Il appartient donc à la juridiction saisie d’une demande en reconnaissance de la faute
inexcusable de l’employeur, de rechercher, après débat contradictoire, si la maladie a un caractère professionnel et si la victime a été exposée au risque dans des
conditions constitutives d’une faute inexcusable (2e Civ., 4 novembre 2010, n° 09-16.203, publié).
Ici, l’employeur conteste le caractère professionnel de la maladie.
1- sur le caractère professionnel de la maladie déclarée
L’article L. 461-1 alinéa 2 et suivants du code de la sécurité sociale prévoit que : 'Est présumée d’origine professionnelle toute maladie désignée dans un tableau de maladies professionnelles et contractée dans les conditions mentionnées à ce tableau.
(…)
Peut être également reconnue d’origine professionnelle une maladie caractérisée non désignée dans un tableau de maladies professionnelles lorsqu’il est établi qu’elle est essentiellement et directement causée par le travail habituel de la victime et qu’elle entraîne le décès de celle-ci ou une incapacité permanente d’un taux évalué dans les conditions mentionnées à l’article L. 434-2 et au moins égal à un pourcentage déterminé.
Dans les cas mentionnés aux deux alinéas précédents, la caisse primaire reconnaît l’origine professionnelle de la maladie après avis motivé d’un comité régional de reconnaissance des maladies professionnelles. (…)

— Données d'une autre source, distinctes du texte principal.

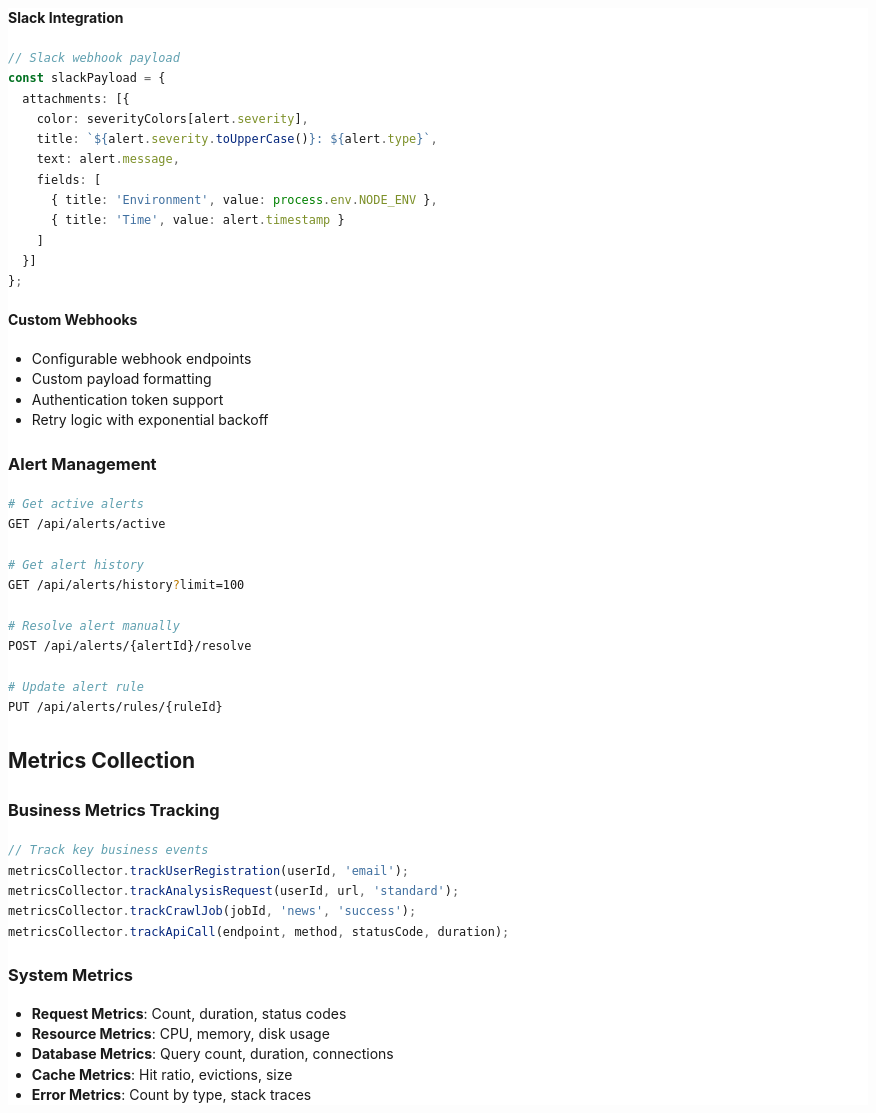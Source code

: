 #### Slack Integration
```typescript
// Slack webhook payload
const slackPayload = {
  attachments: [{
    color: severityColors[alert.severity],
    title: `${alert.severity.toUpperCase()}: ${alert.type}`,
    text: alert.message,
    fields: [
      { title: 'Environment', value: process.env.NODE_ENV },
      { title: 'Time', value: alert.timestamp }
    ]
  }]
};
```

#### Custom Webhooks
- Configurable webhook endpoints
- Custom payload formatting
- Authentication token support
- Retry logic with exponential backoff

### Alert Management
```bash
# Get active alerts
GET /api/alerts/active

# Get alert history
GET /api/alerts/history?limit=100

# Resolve alert manually
POST /api/alerts/{alertId}/resolve

# Update alert rule
PUT /api/alerts/rules/{ruleId}
```

## Metrics Collection

### Business Metrics Tracking
```typescript
// Track key business events
metricsCollector.trackUserRegistration(userId, 'email');
metricsCollector.trackAnalysisRequest(userId, url, 'standard');
metricsCollector.trackCrawlJob(jobId, 'news', 'success');
metricsCollector.trackApiCall(endpoint, method, statusCode, duration);
```

### System Metrics
- **Request Metrics**: Count, duration, status codes
- **Resource Metrics**: CPU, memory, disk usage
- **Database Metrics**: Query count, duration, connections
- **Cache Metrics**: Hit ratio, evictions, size
- **Error Metrics**: Count by type, stack traces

Les pathologies psychiques peuvent être reconnues comme maladies d’origine professionnelle, dans les conditions prévues aux septième et avant-dernier alinéas du présent article. Les modalités spécifiques de traitement de ces dossiers sont fixées par voie réglementaire.'
L’article R 461-8 du code de la sécurité sociale pris en application prévoit que ce taux d’incapacité est fixé à 25 %
En l’espèce, M. [N] a souscrit une déclaration de maladie professionnelle auprès de la caisse le 14 septembre 2017, accompagnée d’un certificat médical initial du même jour décrivant un syndrome anxio-dépressif majeur.

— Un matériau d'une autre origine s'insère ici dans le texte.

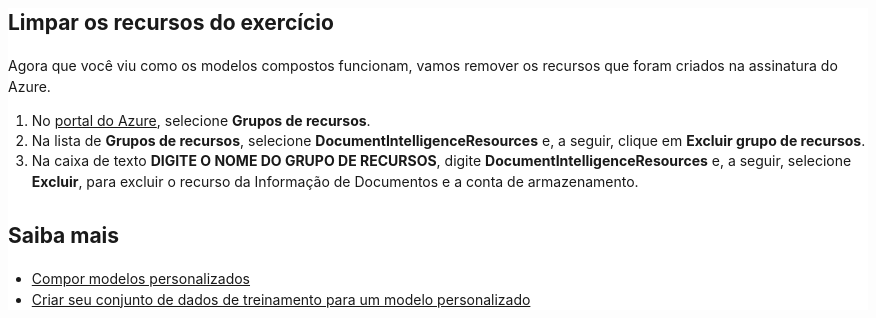 ## Limpar os recursos do exercício

Agora que você viu como os modelos compostos funcionam, vamos remover os recursos que foram criados na assinatura do Azure.

1. No [portal do Azure](https://portal.azure.com/learn.docs.microsoft.com?azure-portal=true), selecione **Grupos de recursos**.
1. Na lista de **Grupos de recursos**, selecione **DocumentIntelligenceResources** e, a seguir, clique em **Excluir grupo de recursos**. 
1. Na caixa de texto **DIGITE O NOME DO GRUPO DE RECURSOS**, digite **DocumentIntelligenceResources** e, a seguir, selecione **Excluir**, para excluir o recurso da Informação de Documentos e a conta de armazenamento.

## Saiba mais

- [Compor modelos personalizados](/azure/ai-services/document-intelligence/concept-composed-models)
- [Criar seu conjunto de dados de treinamento para um modelo personalizado](/azure/applied-ai-services/form-recognizer/how-to-guides/build-custom-model-v3)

Selon les pièces du dossier, la première constatation médicale a été fixée au 6 mars 2017.
S’agissant d’une maladie hors tableau, la caisse a, conformément aux dispositions de l’article L. 461-1 du code de la sécurité sociale précité, saisi un [13], dont l’avis s’impose à elle, afin de se prononcer sur l’existence ou non d’un lien direct et essentiel entre la maladie et le travail habituel de l’assuré puis, en application des dispositions de l’article R. 142-17-2 du même code, la cour a désigné un second [13].

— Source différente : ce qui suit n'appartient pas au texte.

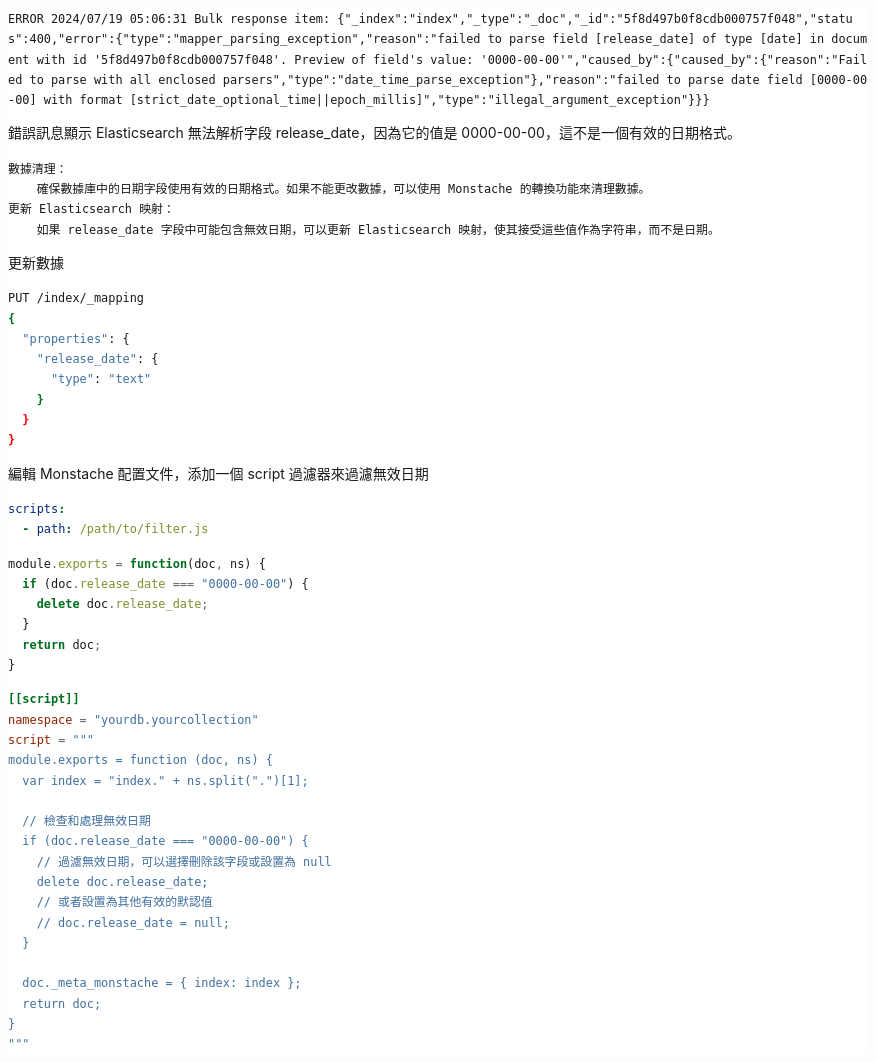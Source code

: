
 ```
ERROR 2024/07/19 05:06:31 Bulk response item: {"_index":"index","_type":"_doc","_id":"5f8d497b0f8cdb000757f048","status":400,"error":{"type":"mapper_parsing_exception","reason":"failed to parse field [release_date] of type [date] in document with id '5f8d497b0f8cdb000757f048'. Preview of field's value: '0000-00-00'","caused_by":{"caused_by":{"reason":"Failed to parse with all enclosed parsers","type":"date_time_parse_exception"},"reason":"failed to parse date field [0000-00-00] with format [strict_date_optional_time||epoch_millis]","type":"illegal_argument_exception"}}}
```

錯誤訊息顯示 Elasticsearch 無法解析字段 release_date，因為它的值是 0000-00-00，這不是一個有效的日期格式。

```
數據清理：
    確保數據庫中的日期字段使用有效的日期格式。如果不能更改數據，可以使用 Monstache 的轉換功能來清理數據。
更新 Elasticsearch 映射：
    如果 release_date 字段中可能包含無效日期，可以更新 Elasticsearch 映射，使其接受這些值作為字符串，而不是日期。
```

更新數據

```bash
PUT /index/_mapping
{
  "properties": {
    "release_date": {
      "type": "text"
    }
  }
}
```

編輯 Monstache 配置文件，添加一個 script 過濾器來過濾無效日期

```yml
scripts:
  - path: /path/to/filter.js
```

```js
module.exports = function(doc, ns) {
  if (doc.release_date === "0000-00-00") {
    delete doc.release_date;
  }
  return doc;
}
```

```toml
[[script]]
namespace = "yourdb.yourcollection"
script = """
module.exports = function (doc, ns) {
  var index = "index." + ns.split(".")[1];

  // 檢查和處理無效日期
  if (doc.release_date === "0000-00-00") {
    // 過濾無效日期，可以選擇刪除該字段或設置為 null
    delete doc.release_date;
    // 或者設置為其他有效的默認值
    // doc.release_date = null;
  }

  doc._meta_monstache = { index: index };
  return doc;
}
"""
```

Ces deux [13] ont rendu un avis divergeant.
L’employeur conteste liminairement le taux prévisible de 25% retenu par le service médical de la caisse justifiant la saisine d’un [13]. Il estime, en effet, que la maladie déclarée par le salarié ne peut pas être prise en charge en l’absence de respect de la condition relative au taux d’incapacité de 25 %, puisque ce taux n’est prévu par aucun texte, qu’il est fixé uniquement à la suite d’une appréciation unilatérale, non contradictoire et non vérifiable du médecin-conseil de la caisse, ce qui va à l’encontre des principes juridiques élémentaires et qui est d’autant plus incompréhensible que M. [N] s’est vu attribuer, à la consolidation, un taux d’incapacité de 5 %.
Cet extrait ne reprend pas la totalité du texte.